Reformatting for Encryption - Reformat and remount the volumes if retiring volumes to implement encryption at rest. Contact DataCore Support for a utility to streamline this process. (v10.1)

  • Planned EOL and Upgrades: Replacing old, serviceable hardware with new equipment (a hardware refresh). Planned end-of-life for enclosures involves decommissioning the enclosure by retiring all chassis and moving the reformatted drives back into service.

Why not hotplug? Although Swarm does support moving drives within a cluster for quick data migration, moving an entire set of drives from a server chassis or rack enclosure temporarily risks data loss because the hardware receiving the drives may hold several of the replicas/segments of the same object. In addition, moving drives requires a level of hardware compatibility, and some hardware situations do not support such drive moves:

  • Use of incompatible RAID cards/tagging between chassis (especially true for those who emulate JBOD with single disk RAID-0 definitions).

  • Inability of the controller in the new chassis/enclosure to recognize or otherwise work with the drives being moved (such as drive firmware vs. controller firmware, even with a pure HBA/JBOD setup).

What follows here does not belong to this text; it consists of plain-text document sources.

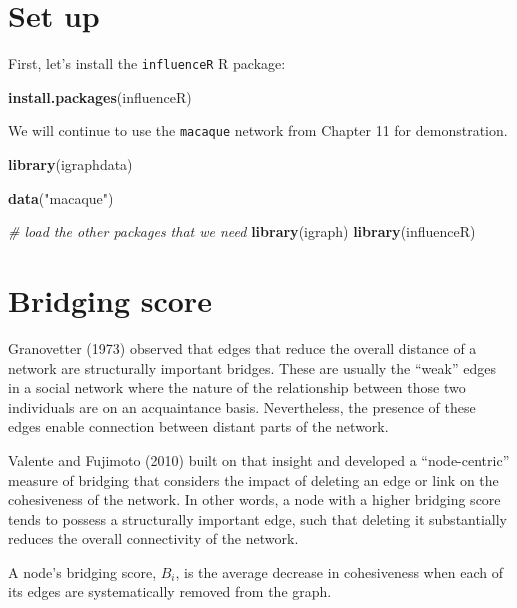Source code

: \documentclass[
]{book}
\newenvironment{Shaded}{\begin{snugshade}}{\end{snugshade}}
\newcommand{\CommentTok}[1]{\textcolor[rgb]{0.56,0.35,0.01}{\textit{#1}}}
\newcommand{\FunctionTok}[1]{\textcolor[rgb]{0.13,0.29,0.53}{\textbf{#1}}}
\newcommand{\NormalTok}[1]{#1}
\newcommand{\StringTok}[1]{\textcolor[rgb]{0.31,0.60,0.02}{#1}}
\begin{document}
\section{Set up}\label{set-up-2}

First, let's install the \texttt{influenceR} R package:

\begin{Shaded}
\begin{Highlighting}[]
\FunctionTok{install.packages}\NormalTok{(}\StringTok{\textquotesingle{}influenceR\textquotesingle{}}\NormalTok{)}
\end{Highlighting}
\end{Shaded}

We will continue to use the \texttt{macaque} network from Chapter 11 for demonstration.

\begin{Shaded}
\begin{Highlighting}[]
\FunctionTok{library}\NormalTok{(igraphdata)}

\FunctionTok{data}\NormalTok{(}\StringTok{"macaque"}\NormalTok{)}

\CommentTok{\# load the other packages that we need }
\FunctionTok{library}\NormalTok{(igraph)}
\FunctionTok{library}\NormalTok{(influenceR)}
\end{Highlighting}
\end{Shaded}

\section{Bridging score}\label{bridging-score}

Granovetter (1973) observed that edges that reduce the overall distance of a network are structurally important bridges. These are usually the ``weak'' edges in a social network where the nature of the relationship between those two individuals are on an acquaintance basis. Nevertheless, the presence of these edges enable connection between distant parts of the network.

Valente and Fujimoto (2010) built on that insight and developed a ``node-centric'' measure of bridging that considers the impact of deleting an edge or link on the cohesiveness of the network. In other words, a node with a higher bridging score tends to possess a structurally important edge, such that deleting it substantially reduces the overall connectivity of the network.

A node's bridging score, \(B_i\), is the average decrease in cohesiveness when each of its edges are systematically removed from the graph.
\end{document}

  • Inability of either the old and/or new equipment to properly support hot plug for drives (See https://perifery.atlassian.net/wiki/spaces/public/pages/2443808801).

Best Practice

The safest way to move all data being stored in an end-of-life chassis or enclosure is to retire the chassis and then format and reintroduce the drives.

Retiring Volumes

Due to current sophisticated disk storage devices and interfaces, the underlying disk system performs many error detection steps, bad sector re-mappings, and retry attempts. There is little chance a deterministic set of steps can be performed to work around the failure if a physical error propagates to the Swarm software level. Additionally, there is no guarantee the extent of the error can be isolated or the continued use of a failing device allows the node to continue operating normally with its peripheral storage devices.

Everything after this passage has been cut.